My manager, Tony Rutledge, was influential on mindset. He would tell me, “There’s always a way through.” And that fear is just an acronym, meaning: false evidence appearing real. That’s my baseline and philosophy. I know my manager since I was 11 and still have a relationship with him, his wife, and family.
Mum has been a massive influence as well. When she built her school, she had an offer for a $10 million buyout. She turned it down, because the people who wanted to purchase her business wanted white staff. This is 15 years ago, maybe even longer. Our school was an English language provider as well as a sports academy, so we had a lot of international students. The people were interested in the image that they could sell. My mum turned that offer down; she just couldn’t fire the people.
When I was thinking about starting my own business, I would research possible mentors. In the same way as having a mentor for tennis. It was time to find someone that had done what I wanted to achieve in business. I was sitting in Melbourne and thinking, Man, who has been in education and knows how to make millions. Yeah, then I realized that my mom knows how to do that.
What a shock, you are like, goodness, it’s my own mother!
[Laughs.] Yeah, exactly.
What is next?
This year, KidsCoin will go national. I’m really interested in India. I’ve been there four times. Every time that I’ve gone, I’ve been invited to go: the first time to play the 2010 Commonwealth Games in Delhi. The most recent visit was for the Global Entrepreneurship Summit.
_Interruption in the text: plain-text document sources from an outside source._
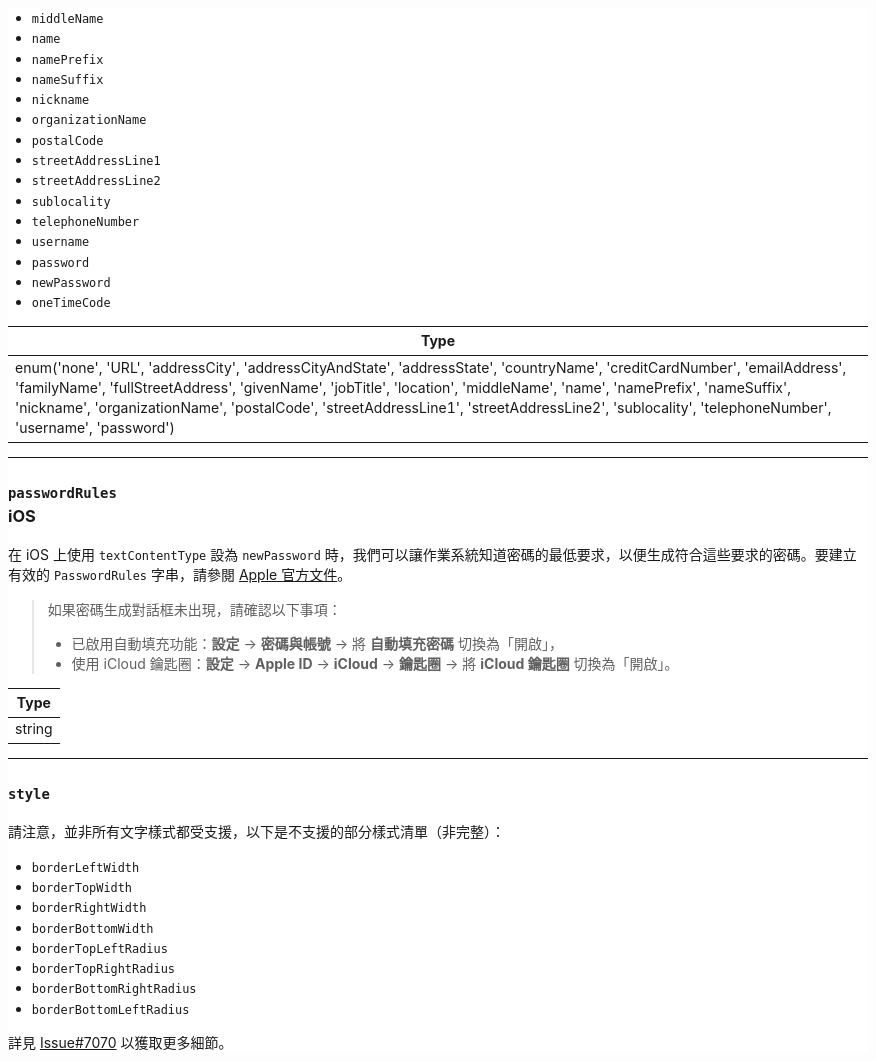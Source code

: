 - `middleName`
- `name`
- `namePrefix`
- `nameSuffix`
- `nickname`
- `organizationName`
- `postalCode`
- `streetAddressLine1`
- `streetAddressLine2`
- `sublocality`
- `telephoneNumber`
- `username`
- `password`
- `newPassword`
- `oneTimeCode`

| Type                                                                                                                                                                                                                                                                                                                                                                                                       |
| ---------------------------------------------------------------------------------------------------------------------------------------------------------------------------------------------------------------------------------------------------------------------------------------------------------------------------------------------------------------------------------------------------------- |
| enum('none', 'URL', 'addressCity', 'addressCityAndState', 'addressState', 'countryName', 'creditCardNumber', 'emailAddress', 'familyName', 'fullStreetAddress', 'givenName', 'jobTitle', 'location', 'middleName', 'name', 'namePrefix', 'nameSuffix', 'nickname', 'organizationName', 'postalCode', 'streetAddressLine1', 'streetAddressLine2', 'sublocality', 'telephoneNumber', 'username', 'password') |

---

### `passwordRules` <div class="label ios">iOS</div>

在 iOS 上使用 `textContentType` 設為 `newPassword` 時，我們可以讓作業系統知道密碼的最低要求，以便生成符合這些要求的密碼。要建立有效的 `PasswordRules` 字串，請參閱 [Apple 官方文件](https://developer.apple.com/password-rules/)。

> 如果密碼生成對話框未出現，請確認以下事項：
>
> - 已啟用自動填充功能：**設定** → **密碼與帳號** → 將 **自動填充密碼** 切換為「開啟」，
> - 使用 iCloud 鑰匙圈：**設定** → **Apple ID** → **iCloud** → **鑰匙圈** → 將 **iCloud 鑰匙圈** 切換為「開啟」。

| Type   |
| ------ |
| string |

---

### `style`

請注意，並非所有文字樣式都受支援，以下是不支援的部分樣式清單（非完整）：

- `borderLeftWidth`
- `borderTopWidth`
- `borderRightWidth`
- `borderBottomWidth`
- `borderTopLeftRadius`
- `borderTopRightRadius`
- `borderBottomRightRadius`
- `borderBottomLeftRadius`

詳見 [Issue#7070](https://github.com/facebook/react-native/issues/7070) 以獲取更多細節。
It has been an amazing life changing experience. In New Zealand, we have a lot of abundance in terms of space. And our environment is quite clean and standard of living is pretty high, in context of the globe. The first time to India was a confronting trip for me, to see kids really hungry, and then us being spoiled like crazy. That changed me.
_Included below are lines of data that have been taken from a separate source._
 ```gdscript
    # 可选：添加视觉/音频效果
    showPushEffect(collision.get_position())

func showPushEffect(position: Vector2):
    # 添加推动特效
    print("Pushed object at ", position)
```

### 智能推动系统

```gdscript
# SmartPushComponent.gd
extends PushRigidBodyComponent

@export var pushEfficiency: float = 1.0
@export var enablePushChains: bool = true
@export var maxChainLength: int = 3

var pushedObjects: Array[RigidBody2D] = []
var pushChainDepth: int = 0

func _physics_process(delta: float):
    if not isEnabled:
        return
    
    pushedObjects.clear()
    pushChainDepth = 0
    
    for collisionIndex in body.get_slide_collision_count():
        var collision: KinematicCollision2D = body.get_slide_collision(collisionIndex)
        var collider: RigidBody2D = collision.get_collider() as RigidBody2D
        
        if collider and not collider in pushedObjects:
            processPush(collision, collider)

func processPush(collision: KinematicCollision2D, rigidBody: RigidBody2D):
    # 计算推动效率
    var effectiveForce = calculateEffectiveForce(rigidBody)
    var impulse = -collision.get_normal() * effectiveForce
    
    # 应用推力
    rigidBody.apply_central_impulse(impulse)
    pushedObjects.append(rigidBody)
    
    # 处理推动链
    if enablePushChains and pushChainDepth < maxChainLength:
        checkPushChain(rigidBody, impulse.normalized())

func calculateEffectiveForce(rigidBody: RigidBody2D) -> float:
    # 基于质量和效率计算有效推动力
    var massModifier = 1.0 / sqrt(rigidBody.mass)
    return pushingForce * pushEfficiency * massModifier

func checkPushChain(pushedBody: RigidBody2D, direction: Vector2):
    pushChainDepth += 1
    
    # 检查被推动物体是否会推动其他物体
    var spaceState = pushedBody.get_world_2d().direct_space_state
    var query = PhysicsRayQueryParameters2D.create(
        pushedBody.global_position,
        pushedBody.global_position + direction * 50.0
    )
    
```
Is the plan to roll out at some point in India?
At the moment, I am trying to understand the cultural context and the community. I don’t want to go and think that I’ve got the answer. If there’s a possibility for me to support what the community needs through what KidsCoin offers, then I would be honored to be a part of that.
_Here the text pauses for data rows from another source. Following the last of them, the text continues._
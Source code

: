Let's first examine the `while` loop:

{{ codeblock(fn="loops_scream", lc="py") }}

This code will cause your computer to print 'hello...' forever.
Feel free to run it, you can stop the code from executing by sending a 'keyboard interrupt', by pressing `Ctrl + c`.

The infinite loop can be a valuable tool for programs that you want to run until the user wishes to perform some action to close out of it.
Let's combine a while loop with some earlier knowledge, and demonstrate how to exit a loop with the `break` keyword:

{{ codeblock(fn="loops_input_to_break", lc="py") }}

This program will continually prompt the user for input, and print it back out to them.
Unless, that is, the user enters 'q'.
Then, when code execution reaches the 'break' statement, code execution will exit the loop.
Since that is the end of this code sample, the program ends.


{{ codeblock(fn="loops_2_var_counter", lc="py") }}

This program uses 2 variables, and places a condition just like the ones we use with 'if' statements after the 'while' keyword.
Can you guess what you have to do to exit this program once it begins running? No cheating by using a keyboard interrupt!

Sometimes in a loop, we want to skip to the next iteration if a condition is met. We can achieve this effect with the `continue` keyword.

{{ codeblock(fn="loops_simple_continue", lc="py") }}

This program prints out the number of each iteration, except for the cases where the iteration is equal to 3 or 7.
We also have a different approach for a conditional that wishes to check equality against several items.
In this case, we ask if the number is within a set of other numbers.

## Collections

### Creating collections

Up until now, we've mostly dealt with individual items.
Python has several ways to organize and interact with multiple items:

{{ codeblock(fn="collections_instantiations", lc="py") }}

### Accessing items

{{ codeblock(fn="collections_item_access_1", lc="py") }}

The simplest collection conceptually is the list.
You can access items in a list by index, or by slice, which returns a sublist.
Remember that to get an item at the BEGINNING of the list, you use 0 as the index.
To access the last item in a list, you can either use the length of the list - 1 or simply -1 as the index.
I spent a bit of time in Oakland [California] and San Francisco [California]. There are some schools that I’m interested in piloting. And schools in New York, Canada, and Scotland, It is interesting to learn about their communities. The community needs to help poor kids more.
What did you see specifically around poverty?
I grew up in communities that didn’t have a lot of money: families struggling to feed the kids or pay the power bill. I saw aunties and uncles go through all of that. I was the white girl in that situation: going into tennis and working with coaches in Los Angeles. I’d visit mansions in the Hollywood Hills, and I used to joke, “You’ve got three people living in a 15 bedroom house. We have 15 people living in a three-bedroom house.” I would joke about it — while questioning it, “Wow, we need your house, you need our house.” It was interesting, two weeks here in New Zealand, and then two weeks in that community in Los Angeles. I had to acclimate quickly.
When I was in the tennis world, I thought, Wow, you get everything provided. There is a lot of abundance in the community; how can we support each other? If only you could just get a little bit of that and take it over here. Not all of it, because I understand that everyone has different needs and expectations and versions of success. But even, for example, the food that was left over at events, because no one could eat it all, could be given to the ones that don’t have enough.
That’s where it started, one simple step.